The 7nm Zen 3 Threadripper PRO 5955WX has a base clock of 4.0 GHz and a max boost clock of up to 4.5 GHz, along with a 64MB L3 cache. It has eight memory channels that officially support up to 256GB of DDR4-3200 RAM, and it does NOT have integrated graphics. This means you must have a discrete GPU.
The processor also does not come with a boxed CPU cooler, so you will need an aftermarket CPU cooler that works with a Threadripper processor.
The Ryzen Threadripper PRO 5000 series was launched in March 2022, but it was OEM exclusive until August 2022. This processor requires an sWRX8 socket motherboard, which dictates your motherboard choice.
Threadripper PRO processors are huge compared to modern mainstream desktop processors. They also have a default TDP rating of 280W, so you will need a pretty decent CPU cooler that covers both of those requirements.
I decided to use a Noctua NH-U9 TR4-SP3 CPU cooler. This is the smallest TR4-SP3 CPU cooler that Noctua makes, with two 92mm PWM fans. I wanted this model in order to make sure I could use the top PCIe slot and also get good RAM clearance. It looks tiny mounted in the system, but it has performed quite well so far. At idle the CPU is typically running at about 35C, which is quite good.

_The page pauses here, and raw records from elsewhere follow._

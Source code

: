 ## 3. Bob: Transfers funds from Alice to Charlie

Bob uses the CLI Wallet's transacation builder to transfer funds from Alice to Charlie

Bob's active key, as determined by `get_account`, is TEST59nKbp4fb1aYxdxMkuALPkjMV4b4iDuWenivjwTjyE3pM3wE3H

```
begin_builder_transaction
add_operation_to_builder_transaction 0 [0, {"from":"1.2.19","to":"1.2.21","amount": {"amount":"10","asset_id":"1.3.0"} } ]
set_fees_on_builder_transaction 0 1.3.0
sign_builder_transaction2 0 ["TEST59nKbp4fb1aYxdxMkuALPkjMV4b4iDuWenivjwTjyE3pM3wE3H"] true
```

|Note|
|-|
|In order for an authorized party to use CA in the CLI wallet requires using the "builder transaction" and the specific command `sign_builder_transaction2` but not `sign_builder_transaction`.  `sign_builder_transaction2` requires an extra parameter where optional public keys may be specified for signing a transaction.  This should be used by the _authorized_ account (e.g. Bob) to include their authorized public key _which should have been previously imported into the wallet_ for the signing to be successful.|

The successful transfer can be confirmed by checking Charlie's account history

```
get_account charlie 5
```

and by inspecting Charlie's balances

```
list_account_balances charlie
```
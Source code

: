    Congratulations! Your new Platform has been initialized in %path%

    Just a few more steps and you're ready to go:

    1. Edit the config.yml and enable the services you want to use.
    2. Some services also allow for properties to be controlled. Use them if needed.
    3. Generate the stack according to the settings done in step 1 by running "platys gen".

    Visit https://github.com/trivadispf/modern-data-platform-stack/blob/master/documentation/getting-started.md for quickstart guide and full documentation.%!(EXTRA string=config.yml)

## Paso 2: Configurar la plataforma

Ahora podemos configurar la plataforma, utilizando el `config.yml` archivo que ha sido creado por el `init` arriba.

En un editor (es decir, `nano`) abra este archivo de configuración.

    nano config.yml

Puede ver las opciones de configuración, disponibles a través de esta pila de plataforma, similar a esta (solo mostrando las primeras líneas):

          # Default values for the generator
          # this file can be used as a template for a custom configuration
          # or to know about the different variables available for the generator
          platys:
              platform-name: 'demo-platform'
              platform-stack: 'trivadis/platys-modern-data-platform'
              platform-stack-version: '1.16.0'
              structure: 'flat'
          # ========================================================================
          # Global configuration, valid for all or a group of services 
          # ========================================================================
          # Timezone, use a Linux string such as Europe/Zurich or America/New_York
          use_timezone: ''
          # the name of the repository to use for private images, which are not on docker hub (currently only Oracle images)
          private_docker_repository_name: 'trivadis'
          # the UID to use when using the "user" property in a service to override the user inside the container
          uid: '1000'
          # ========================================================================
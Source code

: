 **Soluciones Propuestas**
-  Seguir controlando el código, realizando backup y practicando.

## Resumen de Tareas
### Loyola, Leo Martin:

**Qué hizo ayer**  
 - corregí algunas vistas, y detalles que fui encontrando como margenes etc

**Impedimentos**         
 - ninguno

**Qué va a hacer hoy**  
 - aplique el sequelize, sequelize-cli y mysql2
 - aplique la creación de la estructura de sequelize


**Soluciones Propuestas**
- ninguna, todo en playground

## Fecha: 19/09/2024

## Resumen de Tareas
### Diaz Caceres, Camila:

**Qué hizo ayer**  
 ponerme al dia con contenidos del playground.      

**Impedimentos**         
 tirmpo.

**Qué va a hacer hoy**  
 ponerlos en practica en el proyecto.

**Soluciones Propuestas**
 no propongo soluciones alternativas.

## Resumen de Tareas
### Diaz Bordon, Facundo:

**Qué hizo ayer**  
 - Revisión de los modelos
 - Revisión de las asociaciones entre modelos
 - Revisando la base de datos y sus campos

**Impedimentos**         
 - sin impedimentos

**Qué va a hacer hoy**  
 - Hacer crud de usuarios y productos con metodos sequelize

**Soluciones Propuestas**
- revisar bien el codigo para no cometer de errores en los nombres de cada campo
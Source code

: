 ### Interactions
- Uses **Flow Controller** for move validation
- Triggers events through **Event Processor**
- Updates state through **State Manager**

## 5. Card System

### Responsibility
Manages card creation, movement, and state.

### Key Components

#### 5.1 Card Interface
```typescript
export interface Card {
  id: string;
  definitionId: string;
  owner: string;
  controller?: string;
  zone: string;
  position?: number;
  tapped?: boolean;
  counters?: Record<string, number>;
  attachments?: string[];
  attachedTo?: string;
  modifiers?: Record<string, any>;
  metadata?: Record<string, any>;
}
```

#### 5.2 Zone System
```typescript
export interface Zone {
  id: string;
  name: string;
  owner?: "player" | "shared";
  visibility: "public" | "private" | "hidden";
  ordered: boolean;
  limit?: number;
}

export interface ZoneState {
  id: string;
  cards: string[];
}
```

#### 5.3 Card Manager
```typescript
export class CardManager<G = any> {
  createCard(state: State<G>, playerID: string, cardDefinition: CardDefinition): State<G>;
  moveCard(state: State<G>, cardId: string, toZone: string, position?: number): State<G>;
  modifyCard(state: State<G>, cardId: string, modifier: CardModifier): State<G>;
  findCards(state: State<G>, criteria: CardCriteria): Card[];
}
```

Using a Threadripper PRO processor drastically limits your available motherboard choices. I ended up choosing an ASUS Pro WS WRX80E SAGE SE WiFi motherboard. This is an eATX motherboard that is quite physically large (which will drive your case selection). ServeTheHome has a good review of this motherboard here:
This motherboard has a lot of useful features for my use case. This includes three M.2 PCIe 4.0 slots, seven PCIe 4.0 x16 slots, eight DDR4-3200 memory slots and two Intel X550 10GbE ports. There is also one ASUS Hyper M.2 x16 Gen 4 PCIe card bundled with the system.
All of the PCIe 4.0 x16 slots support 4×4 bifurcation, which will let me run multiple quad M.2 to PCIe 4.0 cards. I will need one PCIe slot for a discrete GPU, but the other six PCIe slots will be available for storage. This configuration will let me have a total of 27 M.2 PCIe 4.0 NVMe SSDs in the system!
This platform officially supports DDR4-3200 RAM in an eight-channel configuration. WRX80 motherboards have eight memory slots that can support a 32GB DIMM in each slot, giving you a total memory capacity of 256GB.
With server-class ECC RAM, you can have up to 2TB of RAM in this motherboard. In order to get your full memory bandwidth, you need to populate all eight memory slots.
Luckily, I had a G.SKILL Trident Z RGB 128GB DDR4-3200 CL16-18-18-38 memory kit already on hand, which I started out with. Later, I bought a second identical kit to let me fill every memory slot to maximize my total memory capacity and bandwidth. This memory runs rock solid with DOCP (XMP) enabled, even with all eight slots populated.
Depending on what CPU and GPU(s) you use with this system, you could need a pretty large capacity power supply. I had an ASUS ROG Thor 850P power supply on hand, which has more than enough capacity for my configuration. If you have multiple high-end discrete GPUs, you might need a larger capacity GPU.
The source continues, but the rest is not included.